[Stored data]
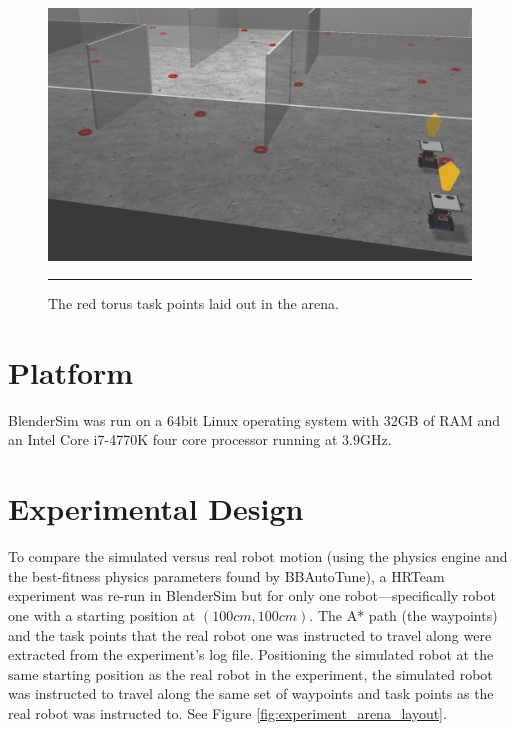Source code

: \begin{figure}[htbp]
\centering
\includegraphics[scale=0.32]{../Figures/Chapter5/taskPoints.png}
\rule{35em}{0.5pt}
\caption[Simulated Task Points]{The red torus task points laid out in the arena.}
\label{fig:task_points}
\end{figure}

\section{Platform}

BlenderSim was run on a 64bit Linux operating system with 32GB of RAM and an Intel Core i7-4770K four core processor running at 3.9GHz.

\section{Experimental Design}

To compare the simulated versus real robot motion (using the physics engine and the best-fitness physics parameters found by BBAutoTune), a HRTeam experiment was re-run in BlenderSim but for only one robot---specifically robot one with a starting position at $(100cm,100cm)$. The A* path (the waypoints) and the task points that the real robot one was instructed to travel along were extracted from the experiment's log file. Positioning the simulated robot at the same starting position as the real robot in the experiment, the simulated robot was instructed to travel along the same set of waypoints and task points as the real robot was instructed to. See Figure \ref{fig:experiment_arena_layout}.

§ **TASK**: Skip every image and output the remaining records exactly.

§ **RESULT**:
Source code

: \begin{figure}[htbp]
\centering
\includegraphics[scale=0.32]{../Figures/Chapter5/taskPoints.png}
\rule{35em}{0.5pt}
\caption[Simulated Task Points]{The red torus task points laid out in the arena.}
\label{fig:task_points}
\end{figure}

\section{Platform}

BlenderSim was run on a 64bit Linux operating system with 32GB of RAM and an Intel Core i7-4770K four core processor running at 3.9GHz.

\section{Experimental Design}

To compare the simulated versus real robot motion (using the physics engine and the best-fitness physics parameters found by BBAutoTune), a HRTeam experiment was re-run in BlenderSim but for only one robot---specifically robot one with a starting position at $(100cm,100cm)$. The A* path (the waypoints) and the task points that the real robot one was instructed to travel along were extracted from the experiment's log file. Positioning the simulated robot at the same starting position as the real robot in the experiment, the simulated robot was instructed to travel along the same set of waypoints and task points as the real robot was instructed to. See Figure \ref{fig:experiment_arena_layout}.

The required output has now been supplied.